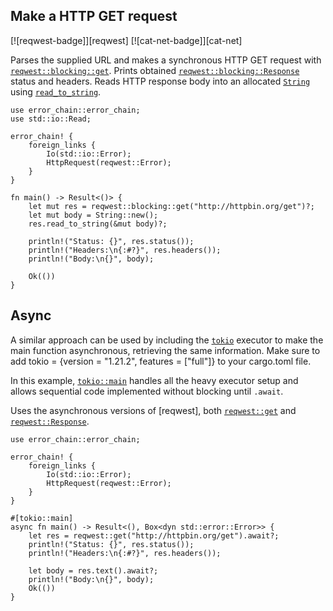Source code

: ## Make a HTTP GET request

[![reqwest-badge]][reqwest] [![cat-net-badge]][cat-net]

Parses the supplied URL and makes a synchronous HTTP GET request
with [`reqwest::blocking::get`]. Prints obtained [`reqwest::blocking::Response`]
status and headers. Reads HTTP response body into an allocated [`String`]
using [`read_to_string`].


```rust,edition2018,no_run
use error_chain::error_chain;
use std::io::Read;

error_chain! {
    foreign_links {
        Io(std::io::Error);
        HttpRequest(reqwest::Error);
    }
}

fn main() -> Result<()> {
    let mut res = reqwest::blocking::get("http://httpbin.org/get")?;
    let mut body = String::new();
    res.read_to_string(&mut body)?;

    println!("Status: {}", res.status());
    println!("Headers:\n{:#?}", res.headers());
    println!("Body:\n{}", body);

    Ok(())
}

```

## Async

A similar approach can be used by including the [`tokio`] executor
to make the main function asynchronous, retrieving the same information.
Make sure to add tokio = {version = "1.21.2", features = ["full"]} to
your cargo.toml file.

In this example, [`tokio::main`] handles all the heavy executor setup
and allows sequential code implemented without blocking until `.await`.

Uses the asynchronous versions of [reqwest], both [`reqwest::get`] and
[`reqwest::Response`].

```rust,no_run
use error_chain::error_chain;

error_chain! {
    foreign_links {
        Io(std::io::Error);
        HttpRequest(reqwest::Error);
    }
}

#[tokio::main]
async fn main() -> Result<(), Box<dyn std::error::Error>> {
    let res = reqwest::get("http://httpbin.org/get").await?;
    println!("Status: {}", res.status());
    println!("Headers:\n{:#?}", res.headers());

    let body = res.text().await?;
    println!("Body:\n{}", body);
    Ok(())
}
```

[`read_to_string`]: https://doc.rust-lang.org/std/io/trait.Read.html#method.read_to_string
[`reqwest::blocking::get`]: https://docs.rs/reqwest/*/reqwest/blocking/fn.get.html
[`reqwest::blocking::Response`]: https://docs.rs/reqwest/*/reqwest/blocking/struct.Response.html
[`reqwest::get`]: https://docs.rs/reqwest/*/reqwest/fn.get.html
[`reqwest::Response`]: https://docs.rs/reqwest/*/reqwest/struct.Response.html
[`String`]: https://doc.rust-lang.org/std/string/struct.String.html
[`tokio`]: https://docs.rs/crate/tokio/0.2.11
[`tokio::main`]: https://tokio.rs/tokio/tutorial/hello-tokio#the-code
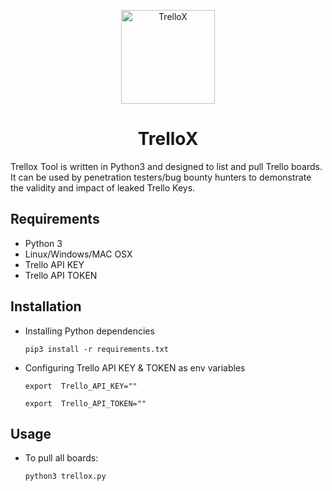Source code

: <p align="center">
  <img width="150" src="https://user-images.githubusercontent.com/55149010/137587382-e791e6bc-9d96-48dc-ace9-b158e76098b6.png" alt="TrelloX">
<h1 align="center">TrelloX</h1>
</p>


Trellox Tool is written in Python3 and designed to list and pull Trello boards. It can be used by penetration testers/bug bounty hunters to demonstrate the validity and impact of leaked Trello Keys.  


## Requirements <br>
* Python 3
* Linux/Windows/MAC OSX
* Trello API KEY
* Trello API TOKEN

## Installation 

* Installing Python dependencies 

   ```pip3 install -r requirements.txt```

* Configuring Trello API KEY & TOKEN as env variables

   ```export  Trello_API_KEY=""```
   
   ```export  Trello_API_TOKEN=""```
 

## Usage

* To pull all boards: 

   ```python3 trellox.py```
   


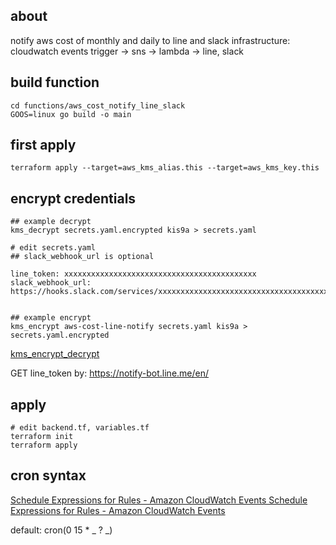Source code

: ## about

notify aws cost of monthly and daily to line and slack
infrastructure: cloudwatch events trigger -> sns -> lambda -> line, slack

## build function

```
cd functions/aws_cost_notify_line_slack
GOOS=linux go build -o main
```

## first apply

```
terraform apply --target=aws_kms_alias.this --target=aws_kms_key.this
```

## encrypt credentials

```
## example decrypt
kms_decrypt secrets.yaml.encrypted kis9a > secrets.yaml

# edit secrets.yaml
## slack_webhook_url is optional

line_token: xxxxxxxxxxxxxxxxxxxxxxxxxxxxxxxxxxxxxxxxxxx
slack_webhook_url: https://hooks.slack.com/services/xxxxxxxxxxxxxxxxxxxxxxxxxxxxxxxxxxxxxxxxxxxxxxxx


## example encrypt
kms_encrypt aws-cost-line-notify secrets.yaml kis9a > secrets.yaml.encrypted
```

[kms_encrypt_decrypt](../../docs/kms_encrypt_decrypt.md)

GET line_token by: <https://notify-bot.line.me/en/>

## apply

```
# edit backend.tf, variables.tf
terraform init
terraform apply
```

## cron syntax

[Schedule Expressions for Rules - Amazon CloudWatch Events Schedule Expressions for Rules - Amazon CloudWatch Events](https://docs.aws.amazon.com/AmazonCloudWatch/latest/events/ScheduledEvents.html)

default: cron(0 15 \* _ ? _)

## What you will do
Return each entry exactly as it stands above, apart from any images.

## Completed exercise
Source code

: ## Make a HTTP GET request

[![reqwest-badge]][reqwest] [![cat-net-badge]][cat-net]

Parses the supplied URL and makes a synchronous HTTP GET request
with [`reqwest::blocking::get`]. Prints obtained [`reqwest::blocking::Response`]
status and headers. Reads HTTP response body into an allocated [`String`]
using [`read_to_string`].


```rust,edition2018,no_run
use error_chain::error_chain;
use std::io::Read;

error_chain! {
    foreign_links {
        Io(std::io::Error);
        HttpRequest(reqwest::Error);
    }
}

fn main() -> Result<()> {
    let mut res = reqwest::blocking::get("http://httpbin.org/get")?;
    let mut body = String::new();
    res.read_to_string(&mut body)?;

    println!("Status: {}", res.status());
    println!("Headers:\n{:#?}", res.headers());
    println!("Body:\n{}", body);

    Ok(())
}

```

## Async

A similar approach can be used by including the [`tokio`] executor
to make the main function asynchronous, retrieving the same information.
Make sure to add tokio = {version = "1.21.2", features = ["full"]} to
your cargo.toml file.

In this example, [`tokio::main`] handles all the heavy executor setup
and allows sequential code implemented without blocking until `.await`.

Uses the asynchronous versions of [reqwest], both [`reqwest::get`] and
[`reqwest::Response`].

```rust,no_run
use error_chain::error_chain;

error_chain! {
    foreign_links {
        Io(std::io::Error);
        HttpRequest(reqwest::Error);
    }
}

#[tokio::main]
async fn main() -> Result<(), Box<dyn std::error::Error>> {
    let res = reqwest::get("http://httpbin.org/get").await?;
    println!("Status: {}", res.status());
    println!("Headers:\n{:#?}", res.headers());

    let body = res.text().await?;
    println!("Body:\n{}", body);
    Ok(())
}
```

[`read_to_string`]: https://doc.rust-lang.org/std/io/trait.Read.html#method.read_to_string
[`reqwest::blocking::get`]: https://docs.rs/reqwest/*/reqwest/blocking/fn.get.html
[`reqwest::blocking::Response`]: https://docs.rs/reqwest/*/reqwest/blocking/struct.Response.html
[`reqwest::get`]: https://docs.rs/reqwest/*/reqwest/fn.get.html
[`reqwest::Response`]: https://docs.rs/reqwest/*/reqwest/struct.Response.html
[`String`]: https://doc.rust-lang.org/std/string/struct.String.html
[`tokio`]: https://docs.rs/crate/tokio/0.2.11
[`tokio::main`]: https://tokio.rs/tokio/tutorial/hello-tokio#the-code
Source code

: <p align="center">
  <img width="150" src="https://user-images.githubusercontent.com/55149010/137587382-e791e6bc-9d96-48dc-ace9-b158e76098b6.png" alt="TrelloX">
<h1 align="center">TrelloX</h1>
</p>


Trellox Tool is written in Python3 and designed to list and pull Trello boards. It can be used by penetration testers/bug bounty hunters to demonstrate the validity and impact of leaked Trello Keys.  


## Requirements <br>
* Python 3
* Linux/Windows/MAC OSX
* Trello API KEY
* Trello API TOKEN

## Installation 

* Installing Python dependencies 

   ```pip3 install -r requirements.txt```

* Configuring Trello API KEY & TOKEN as env variables

   ```export  Trello_API_KEY=""```
   
   ```export  Trello_API_TOKEN=""```
 

## Usage

* To pull all boards: 

   ```python3 trellox.py```
   


Source code

: ## about

notify aws cost of monthly and daily to line and slack
infrastructure: cloudwatch events trigger -> sns -> lambda -> line, slack

## build function

```
cd functions/aws_cost_notify_line_slack
GOOS=linux go build -o main
```

## first apply

```
terraform apply --target=aws_kms_alias.this --target=aws_kms_key.this
```

## encrypt credentials

```
## example decrypt
kms_decrypt secrets.yaml.encrypted kis9a > secrets.yaml

# edit secrets.yaml
## slack_webhook_url is optional

line_token: xxxxxxxxxxxxxxxxxxxxxxxxxxxxxxxxxxxxxxxxxxx
slack_webhook_url: https://hooks.slack.com/services/xxxxxxxxxxxxxxxxxxxxxxxxxxxxxxxxxxxxxxxxxxxxxxxx


## example encrypt
kms_encrypt aws-cost-line-notify secrets.yaml kis9a > secrets.yaml.encrypted
```

[kms_encrypt_decrypt](../../docs/kms_encrypt_decrypt.md)

GET line_token by: <https://notify-bot.line.me/en/>

## apply

```
# edit backend.tf, variables.tf
terraform init
terraform apply
```

## cron syntax

[Schedule Expressions for Rules - Amazon CloudWatch Events Schedule Expressions for Rules - Amazon CloudWatch Events](https://docs.aws.amazon.com/AmazonCloudWatch/latest/events/ScheduledEvents.html)

default: cron(0 15 \* _ ? _)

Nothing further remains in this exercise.